§ **YOUR ASSIGNMENT**
In the entries below, the lines from the one with "XiaoZheng Song </h3>" through the one with "- 🔭 I’m a postgraduate student." are to be copied exactly; both ends count.

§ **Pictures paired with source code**
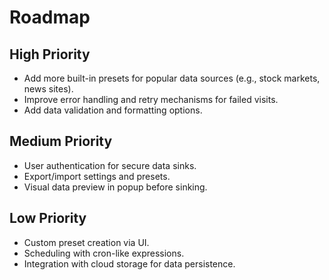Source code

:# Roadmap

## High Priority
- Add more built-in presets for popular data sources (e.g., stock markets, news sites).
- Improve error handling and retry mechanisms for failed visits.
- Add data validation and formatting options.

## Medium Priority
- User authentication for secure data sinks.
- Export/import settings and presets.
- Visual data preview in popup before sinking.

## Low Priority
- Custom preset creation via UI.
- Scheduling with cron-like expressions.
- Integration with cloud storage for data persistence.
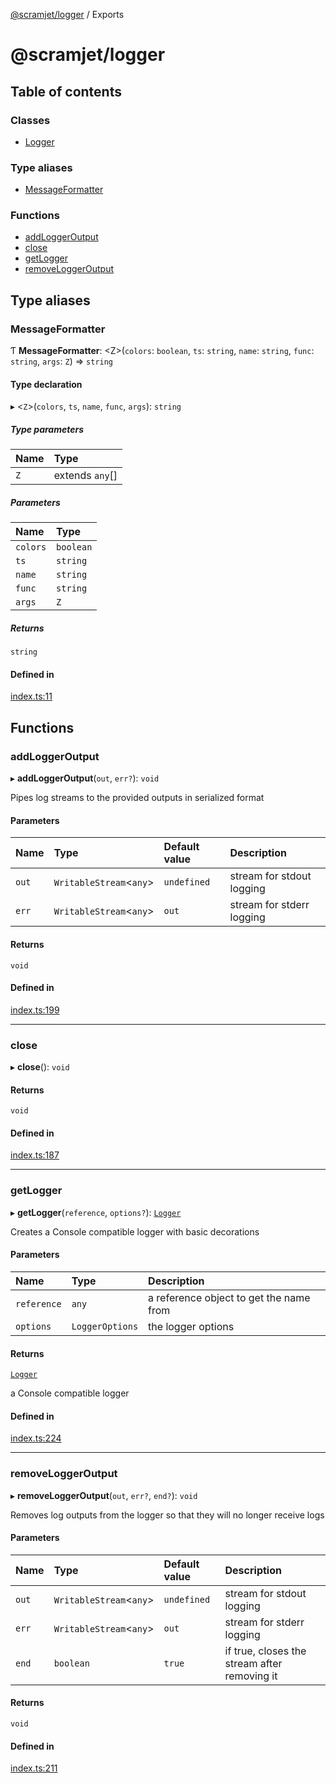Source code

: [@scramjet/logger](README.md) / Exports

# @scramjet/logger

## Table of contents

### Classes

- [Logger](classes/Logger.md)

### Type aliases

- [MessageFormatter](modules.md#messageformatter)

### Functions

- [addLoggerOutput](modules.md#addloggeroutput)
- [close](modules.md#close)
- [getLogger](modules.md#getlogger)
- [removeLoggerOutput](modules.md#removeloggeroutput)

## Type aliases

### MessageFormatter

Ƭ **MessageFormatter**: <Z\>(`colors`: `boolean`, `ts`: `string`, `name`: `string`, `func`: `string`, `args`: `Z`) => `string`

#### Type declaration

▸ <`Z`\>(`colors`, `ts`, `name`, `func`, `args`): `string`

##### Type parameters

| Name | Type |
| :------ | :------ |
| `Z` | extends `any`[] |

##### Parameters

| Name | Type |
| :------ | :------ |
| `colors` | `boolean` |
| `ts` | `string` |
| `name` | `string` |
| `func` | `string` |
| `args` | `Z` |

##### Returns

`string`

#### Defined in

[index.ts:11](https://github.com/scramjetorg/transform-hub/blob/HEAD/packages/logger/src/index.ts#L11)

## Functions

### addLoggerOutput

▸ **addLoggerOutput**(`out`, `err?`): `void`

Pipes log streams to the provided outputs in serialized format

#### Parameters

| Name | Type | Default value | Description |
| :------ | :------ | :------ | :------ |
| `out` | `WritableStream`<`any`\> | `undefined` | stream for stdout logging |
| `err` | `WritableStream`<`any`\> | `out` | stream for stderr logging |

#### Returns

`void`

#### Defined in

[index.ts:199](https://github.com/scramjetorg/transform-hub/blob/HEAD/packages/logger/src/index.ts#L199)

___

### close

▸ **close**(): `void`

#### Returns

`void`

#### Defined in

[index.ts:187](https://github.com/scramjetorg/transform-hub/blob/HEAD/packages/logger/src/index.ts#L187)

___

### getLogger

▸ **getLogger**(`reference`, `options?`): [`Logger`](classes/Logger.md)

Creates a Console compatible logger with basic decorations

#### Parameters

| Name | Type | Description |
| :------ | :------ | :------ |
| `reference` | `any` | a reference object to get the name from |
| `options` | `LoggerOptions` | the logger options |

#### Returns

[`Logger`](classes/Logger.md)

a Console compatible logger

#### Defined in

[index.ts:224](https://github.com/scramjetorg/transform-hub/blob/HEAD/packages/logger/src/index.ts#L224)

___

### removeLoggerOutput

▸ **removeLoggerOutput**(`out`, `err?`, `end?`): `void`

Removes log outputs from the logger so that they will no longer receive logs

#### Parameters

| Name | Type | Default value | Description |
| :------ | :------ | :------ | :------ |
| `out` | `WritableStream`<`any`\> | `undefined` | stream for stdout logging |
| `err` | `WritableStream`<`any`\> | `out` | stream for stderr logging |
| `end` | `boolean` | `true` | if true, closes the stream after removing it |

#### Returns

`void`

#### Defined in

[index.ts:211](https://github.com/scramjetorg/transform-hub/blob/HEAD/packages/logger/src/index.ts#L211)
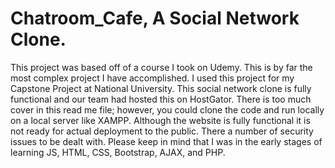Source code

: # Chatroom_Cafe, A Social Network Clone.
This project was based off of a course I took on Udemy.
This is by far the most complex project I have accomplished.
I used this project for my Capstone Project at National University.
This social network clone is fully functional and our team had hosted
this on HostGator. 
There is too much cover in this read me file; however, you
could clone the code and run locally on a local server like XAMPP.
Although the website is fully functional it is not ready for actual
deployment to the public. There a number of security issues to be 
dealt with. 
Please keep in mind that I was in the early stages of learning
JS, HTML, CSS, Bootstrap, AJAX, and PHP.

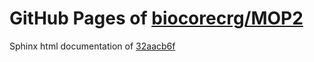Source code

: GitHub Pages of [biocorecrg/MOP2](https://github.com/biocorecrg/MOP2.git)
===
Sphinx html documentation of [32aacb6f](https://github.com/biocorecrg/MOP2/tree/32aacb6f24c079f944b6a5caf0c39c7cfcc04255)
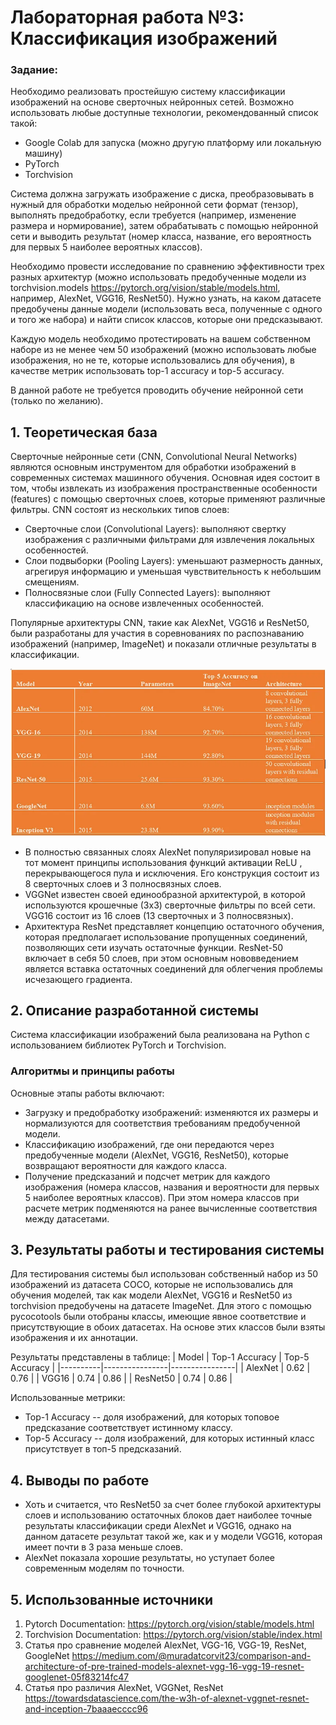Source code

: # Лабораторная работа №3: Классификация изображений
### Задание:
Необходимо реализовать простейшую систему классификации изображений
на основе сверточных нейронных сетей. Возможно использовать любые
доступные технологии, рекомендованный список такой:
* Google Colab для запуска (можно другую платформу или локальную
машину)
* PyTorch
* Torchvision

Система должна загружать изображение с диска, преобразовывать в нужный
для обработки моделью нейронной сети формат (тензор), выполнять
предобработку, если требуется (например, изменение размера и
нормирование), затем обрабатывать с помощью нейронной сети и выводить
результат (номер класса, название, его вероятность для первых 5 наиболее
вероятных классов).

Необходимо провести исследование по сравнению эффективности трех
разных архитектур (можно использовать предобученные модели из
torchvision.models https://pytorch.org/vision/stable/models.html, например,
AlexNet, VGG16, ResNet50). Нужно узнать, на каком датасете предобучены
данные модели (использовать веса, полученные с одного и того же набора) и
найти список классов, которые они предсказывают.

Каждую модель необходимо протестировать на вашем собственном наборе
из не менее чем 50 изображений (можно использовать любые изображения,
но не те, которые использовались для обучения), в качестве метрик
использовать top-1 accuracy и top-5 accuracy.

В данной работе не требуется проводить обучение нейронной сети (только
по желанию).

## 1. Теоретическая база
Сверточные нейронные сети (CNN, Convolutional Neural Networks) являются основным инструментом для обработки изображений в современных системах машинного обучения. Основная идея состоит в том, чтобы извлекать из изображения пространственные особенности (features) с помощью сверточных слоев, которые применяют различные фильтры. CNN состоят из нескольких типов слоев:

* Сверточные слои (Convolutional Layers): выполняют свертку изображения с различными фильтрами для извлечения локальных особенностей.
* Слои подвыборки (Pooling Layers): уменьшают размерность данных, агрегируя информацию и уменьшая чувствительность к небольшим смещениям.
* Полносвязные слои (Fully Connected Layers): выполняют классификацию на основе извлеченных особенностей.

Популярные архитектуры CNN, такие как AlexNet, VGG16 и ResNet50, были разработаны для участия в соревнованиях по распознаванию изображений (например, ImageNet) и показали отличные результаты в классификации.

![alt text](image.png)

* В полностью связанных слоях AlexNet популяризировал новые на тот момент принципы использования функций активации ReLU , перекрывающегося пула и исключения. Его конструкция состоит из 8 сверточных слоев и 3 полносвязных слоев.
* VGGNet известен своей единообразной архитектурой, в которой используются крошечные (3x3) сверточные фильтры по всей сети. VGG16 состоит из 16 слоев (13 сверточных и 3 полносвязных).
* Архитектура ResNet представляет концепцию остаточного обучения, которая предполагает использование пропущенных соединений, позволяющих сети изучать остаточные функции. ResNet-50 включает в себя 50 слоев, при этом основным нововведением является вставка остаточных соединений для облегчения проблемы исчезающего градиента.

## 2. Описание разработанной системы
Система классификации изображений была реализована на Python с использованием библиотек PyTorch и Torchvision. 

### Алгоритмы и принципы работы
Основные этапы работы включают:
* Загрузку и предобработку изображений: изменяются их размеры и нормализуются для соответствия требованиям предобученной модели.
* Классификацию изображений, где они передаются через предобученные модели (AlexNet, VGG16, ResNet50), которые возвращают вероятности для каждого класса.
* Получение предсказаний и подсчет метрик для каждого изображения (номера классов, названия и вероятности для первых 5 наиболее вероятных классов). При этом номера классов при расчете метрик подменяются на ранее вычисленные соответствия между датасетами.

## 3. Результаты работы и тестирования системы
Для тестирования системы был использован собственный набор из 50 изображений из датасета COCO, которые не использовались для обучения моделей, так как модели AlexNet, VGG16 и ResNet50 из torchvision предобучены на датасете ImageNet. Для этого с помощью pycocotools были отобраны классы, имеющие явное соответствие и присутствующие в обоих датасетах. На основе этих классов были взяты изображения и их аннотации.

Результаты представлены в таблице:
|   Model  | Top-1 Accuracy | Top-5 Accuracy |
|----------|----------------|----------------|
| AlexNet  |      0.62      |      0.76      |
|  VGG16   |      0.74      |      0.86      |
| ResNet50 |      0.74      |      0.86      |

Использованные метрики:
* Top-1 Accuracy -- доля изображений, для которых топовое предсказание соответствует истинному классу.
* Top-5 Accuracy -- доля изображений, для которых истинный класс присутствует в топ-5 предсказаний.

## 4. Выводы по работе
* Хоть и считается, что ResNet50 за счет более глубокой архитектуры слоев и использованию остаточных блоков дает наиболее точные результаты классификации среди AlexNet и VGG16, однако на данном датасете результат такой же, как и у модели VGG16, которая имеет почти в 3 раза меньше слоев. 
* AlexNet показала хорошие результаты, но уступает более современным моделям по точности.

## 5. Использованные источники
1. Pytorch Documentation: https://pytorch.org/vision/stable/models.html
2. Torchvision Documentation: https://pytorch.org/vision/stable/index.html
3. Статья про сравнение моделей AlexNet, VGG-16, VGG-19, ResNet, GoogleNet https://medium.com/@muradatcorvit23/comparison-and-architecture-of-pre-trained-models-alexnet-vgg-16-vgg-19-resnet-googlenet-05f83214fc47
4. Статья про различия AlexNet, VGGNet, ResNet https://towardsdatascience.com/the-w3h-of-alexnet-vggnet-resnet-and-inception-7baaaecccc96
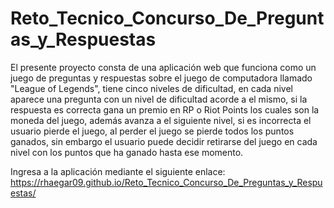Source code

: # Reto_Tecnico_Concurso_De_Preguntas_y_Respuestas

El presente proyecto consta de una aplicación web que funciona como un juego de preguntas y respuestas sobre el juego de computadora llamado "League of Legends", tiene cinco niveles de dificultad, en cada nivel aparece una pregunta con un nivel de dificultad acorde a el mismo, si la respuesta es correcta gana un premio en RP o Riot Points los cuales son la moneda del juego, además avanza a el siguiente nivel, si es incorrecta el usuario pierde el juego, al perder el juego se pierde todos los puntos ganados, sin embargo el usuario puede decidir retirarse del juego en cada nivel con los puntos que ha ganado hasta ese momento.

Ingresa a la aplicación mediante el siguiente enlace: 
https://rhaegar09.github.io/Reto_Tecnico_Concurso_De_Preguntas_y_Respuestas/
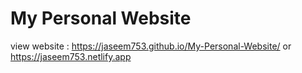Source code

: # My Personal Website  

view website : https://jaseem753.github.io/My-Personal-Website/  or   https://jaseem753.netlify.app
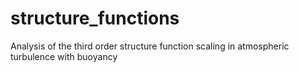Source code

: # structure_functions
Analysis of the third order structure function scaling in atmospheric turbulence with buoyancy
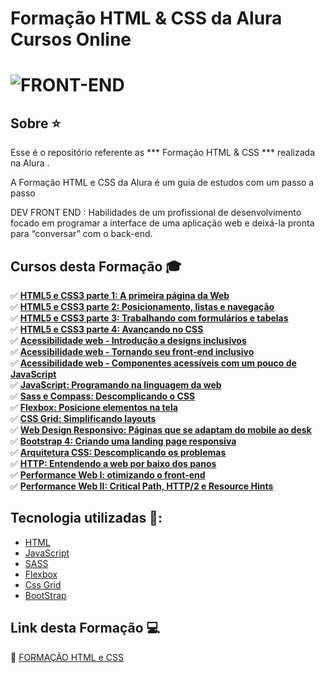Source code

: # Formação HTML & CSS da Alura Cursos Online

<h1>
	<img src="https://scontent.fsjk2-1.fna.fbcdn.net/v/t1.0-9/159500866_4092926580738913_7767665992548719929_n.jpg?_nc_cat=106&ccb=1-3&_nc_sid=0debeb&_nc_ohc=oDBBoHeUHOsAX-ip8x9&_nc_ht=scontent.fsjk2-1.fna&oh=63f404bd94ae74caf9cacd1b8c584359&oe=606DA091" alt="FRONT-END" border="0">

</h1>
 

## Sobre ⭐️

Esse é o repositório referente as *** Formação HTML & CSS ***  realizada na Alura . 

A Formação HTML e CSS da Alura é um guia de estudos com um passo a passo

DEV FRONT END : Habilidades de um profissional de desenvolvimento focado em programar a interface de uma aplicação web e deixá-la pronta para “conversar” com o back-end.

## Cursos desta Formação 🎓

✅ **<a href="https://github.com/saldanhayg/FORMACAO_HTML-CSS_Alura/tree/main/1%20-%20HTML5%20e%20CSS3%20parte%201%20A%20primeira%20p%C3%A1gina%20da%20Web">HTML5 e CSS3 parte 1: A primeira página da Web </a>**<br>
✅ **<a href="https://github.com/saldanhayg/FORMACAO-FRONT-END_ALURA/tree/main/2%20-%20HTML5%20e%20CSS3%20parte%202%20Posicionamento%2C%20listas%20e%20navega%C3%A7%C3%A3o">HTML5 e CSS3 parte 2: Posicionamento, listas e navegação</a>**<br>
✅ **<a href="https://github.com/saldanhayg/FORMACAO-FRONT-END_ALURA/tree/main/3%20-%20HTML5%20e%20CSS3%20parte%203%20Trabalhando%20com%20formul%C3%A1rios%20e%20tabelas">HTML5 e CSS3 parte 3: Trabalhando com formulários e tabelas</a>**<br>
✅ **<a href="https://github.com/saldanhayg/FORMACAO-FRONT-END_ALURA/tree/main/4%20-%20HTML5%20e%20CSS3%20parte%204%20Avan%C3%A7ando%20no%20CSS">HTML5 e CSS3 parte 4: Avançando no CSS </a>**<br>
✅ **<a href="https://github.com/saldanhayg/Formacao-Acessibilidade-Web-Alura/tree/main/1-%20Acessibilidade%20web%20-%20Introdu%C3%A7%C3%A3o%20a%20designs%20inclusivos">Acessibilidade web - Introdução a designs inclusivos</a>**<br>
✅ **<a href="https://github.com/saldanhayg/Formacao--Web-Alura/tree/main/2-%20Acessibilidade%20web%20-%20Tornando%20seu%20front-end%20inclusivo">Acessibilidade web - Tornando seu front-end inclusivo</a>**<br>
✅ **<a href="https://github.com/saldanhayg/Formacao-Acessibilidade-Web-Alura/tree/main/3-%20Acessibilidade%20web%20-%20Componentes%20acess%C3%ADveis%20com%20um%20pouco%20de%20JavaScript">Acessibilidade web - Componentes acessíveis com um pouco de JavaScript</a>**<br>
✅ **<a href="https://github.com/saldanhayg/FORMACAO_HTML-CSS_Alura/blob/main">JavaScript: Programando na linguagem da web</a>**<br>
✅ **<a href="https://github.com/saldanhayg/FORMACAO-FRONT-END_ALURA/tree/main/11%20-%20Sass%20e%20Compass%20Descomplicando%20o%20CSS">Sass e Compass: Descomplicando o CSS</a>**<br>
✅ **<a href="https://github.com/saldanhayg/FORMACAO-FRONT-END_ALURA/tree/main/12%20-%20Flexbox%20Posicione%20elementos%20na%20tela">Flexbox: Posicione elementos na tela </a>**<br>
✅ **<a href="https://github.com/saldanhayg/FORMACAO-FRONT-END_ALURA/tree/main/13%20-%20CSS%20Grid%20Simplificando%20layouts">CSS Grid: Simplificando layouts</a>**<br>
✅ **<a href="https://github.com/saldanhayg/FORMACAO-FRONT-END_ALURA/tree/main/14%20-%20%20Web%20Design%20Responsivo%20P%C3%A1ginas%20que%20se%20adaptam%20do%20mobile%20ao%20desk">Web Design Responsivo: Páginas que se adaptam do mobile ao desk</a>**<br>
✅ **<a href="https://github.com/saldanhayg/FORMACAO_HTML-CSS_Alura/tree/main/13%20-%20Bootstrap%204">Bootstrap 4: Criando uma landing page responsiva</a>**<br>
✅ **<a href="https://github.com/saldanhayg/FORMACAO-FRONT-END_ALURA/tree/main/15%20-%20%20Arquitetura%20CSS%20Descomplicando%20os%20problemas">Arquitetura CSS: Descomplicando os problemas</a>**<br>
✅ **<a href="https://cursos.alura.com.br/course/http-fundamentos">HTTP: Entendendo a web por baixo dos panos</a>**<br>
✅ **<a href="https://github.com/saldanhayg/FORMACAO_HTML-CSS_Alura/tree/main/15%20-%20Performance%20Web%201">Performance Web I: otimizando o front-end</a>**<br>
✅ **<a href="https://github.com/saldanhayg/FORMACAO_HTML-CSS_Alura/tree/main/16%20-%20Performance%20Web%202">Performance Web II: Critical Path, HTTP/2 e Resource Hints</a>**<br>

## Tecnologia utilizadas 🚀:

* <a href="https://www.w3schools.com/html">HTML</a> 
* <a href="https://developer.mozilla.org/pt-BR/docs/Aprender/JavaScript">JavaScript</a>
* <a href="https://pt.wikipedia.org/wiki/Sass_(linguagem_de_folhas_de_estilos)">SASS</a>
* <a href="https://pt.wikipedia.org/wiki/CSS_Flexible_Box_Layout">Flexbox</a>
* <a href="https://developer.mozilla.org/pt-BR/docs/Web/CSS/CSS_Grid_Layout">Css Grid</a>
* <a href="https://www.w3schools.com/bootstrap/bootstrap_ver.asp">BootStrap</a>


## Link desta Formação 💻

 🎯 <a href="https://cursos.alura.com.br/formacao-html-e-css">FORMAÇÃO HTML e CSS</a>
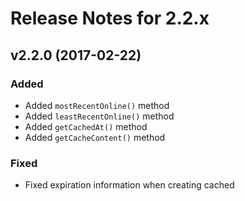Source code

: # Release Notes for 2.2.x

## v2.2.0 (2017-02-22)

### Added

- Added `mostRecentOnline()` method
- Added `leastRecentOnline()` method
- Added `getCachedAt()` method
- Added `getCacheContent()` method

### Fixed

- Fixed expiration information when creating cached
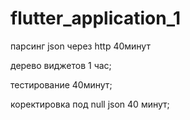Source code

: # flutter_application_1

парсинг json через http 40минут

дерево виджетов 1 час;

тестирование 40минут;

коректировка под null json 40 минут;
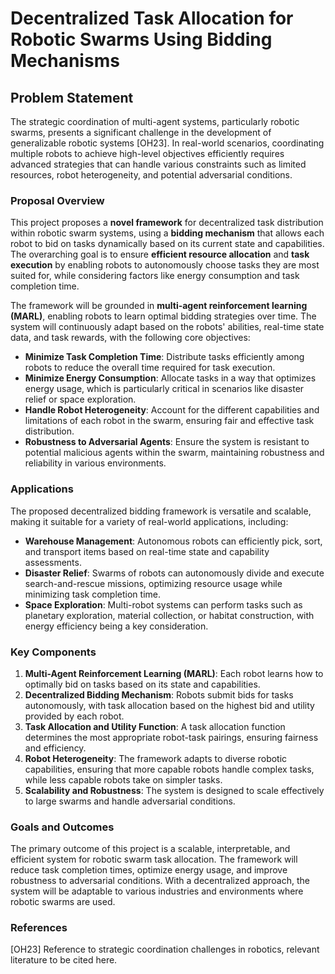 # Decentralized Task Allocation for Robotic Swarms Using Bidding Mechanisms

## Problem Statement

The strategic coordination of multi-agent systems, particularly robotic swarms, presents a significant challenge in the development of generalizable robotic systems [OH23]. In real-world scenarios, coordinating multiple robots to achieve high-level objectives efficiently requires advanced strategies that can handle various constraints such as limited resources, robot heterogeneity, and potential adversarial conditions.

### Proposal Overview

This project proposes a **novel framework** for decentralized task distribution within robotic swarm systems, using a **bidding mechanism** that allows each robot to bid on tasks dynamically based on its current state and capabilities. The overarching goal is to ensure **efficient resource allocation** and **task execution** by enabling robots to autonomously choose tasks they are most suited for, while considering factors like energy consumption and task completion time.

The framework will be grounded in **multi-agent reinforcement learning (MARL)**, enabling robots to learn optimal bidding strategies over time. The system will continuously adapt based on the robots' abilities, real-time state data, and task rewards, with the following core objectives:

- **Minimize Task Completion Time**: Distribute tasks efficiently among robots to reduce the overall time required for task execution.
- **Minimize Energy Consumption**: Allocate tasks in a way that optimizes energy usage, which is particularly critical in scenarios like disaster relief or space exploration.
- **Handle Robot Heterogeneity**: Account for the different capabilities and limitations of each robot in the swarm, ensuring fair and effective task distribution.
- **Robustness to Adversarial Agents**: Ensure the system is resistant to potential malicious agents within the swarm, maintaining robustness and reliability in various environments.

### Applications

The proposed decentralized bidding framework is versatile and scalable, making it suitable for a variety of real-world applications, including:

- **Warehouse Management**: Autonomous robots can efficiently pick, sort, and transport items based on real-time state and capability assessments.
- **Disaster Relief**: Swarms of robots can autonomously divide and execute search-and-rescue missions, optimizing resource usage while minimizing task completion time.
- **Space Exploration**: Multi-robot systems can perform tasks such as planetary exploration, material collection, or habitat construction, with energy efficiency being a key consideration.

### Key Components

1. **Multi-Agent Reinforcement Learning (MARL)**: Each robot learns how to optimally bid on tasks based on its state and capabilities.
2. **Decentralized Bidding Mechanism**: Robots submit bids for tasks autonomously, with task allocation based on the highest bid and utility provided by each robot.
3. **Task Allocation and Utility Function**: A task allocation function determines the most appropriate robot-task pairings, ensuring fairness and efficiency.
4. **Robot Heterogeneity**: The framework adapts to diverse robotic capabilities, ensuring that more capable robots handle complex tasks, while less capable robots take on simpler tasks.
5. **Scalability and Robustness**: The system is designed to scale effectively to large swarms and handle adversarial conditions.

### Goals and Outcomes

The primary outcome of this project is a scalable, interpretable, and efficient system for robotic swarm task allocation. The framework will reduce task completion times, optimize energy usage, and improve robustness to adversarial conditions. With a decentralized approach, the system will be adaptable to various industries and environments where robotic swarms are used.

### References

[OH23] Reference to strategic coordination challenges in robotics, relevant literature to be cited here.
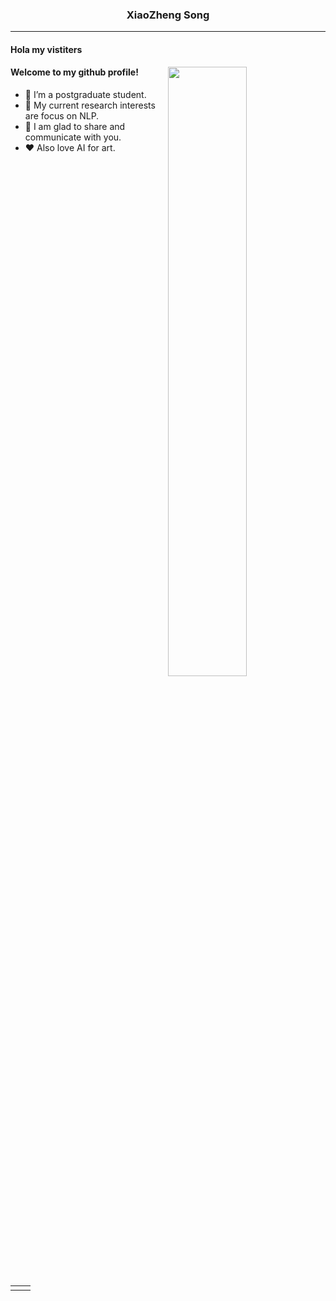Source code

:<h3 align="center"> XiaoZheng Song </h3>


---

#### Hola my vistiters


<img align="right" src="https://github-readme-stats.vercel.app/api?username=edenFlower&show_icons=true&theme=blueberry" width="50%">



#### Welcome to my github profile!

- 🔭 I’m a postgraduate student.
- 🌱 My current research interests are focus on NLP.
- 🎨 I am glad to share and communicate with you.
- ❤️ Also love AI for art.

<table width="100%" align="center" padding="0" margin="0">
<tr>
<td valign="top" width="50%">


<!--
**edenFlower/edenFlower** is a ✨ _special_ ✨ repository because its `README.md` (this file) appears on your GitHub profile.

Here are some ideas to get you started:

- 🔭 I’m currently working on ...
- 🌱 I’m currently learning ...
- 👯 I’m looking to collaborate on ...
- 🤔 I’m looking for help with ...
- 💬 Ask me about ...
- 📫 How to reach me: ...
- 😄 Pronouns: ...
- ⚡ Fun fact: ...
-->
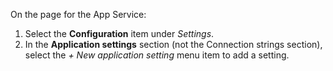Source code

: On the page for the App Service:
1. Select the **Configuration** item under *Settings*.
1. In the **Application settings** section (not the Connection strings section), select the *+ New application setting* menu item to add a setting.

§ **EXPECTED ANSWER**
:<h3 align="center"> XiaoZheng Song </h3>


---

#### Hola my vistiters


<img align="right" src="https://github-readme-stats.vercel.app/api?username=edenFlower&show_icons=true&theme=blueberry" width="50%">



#### Welcome to my github profile!

- 🔭 I’m a postgraduate student.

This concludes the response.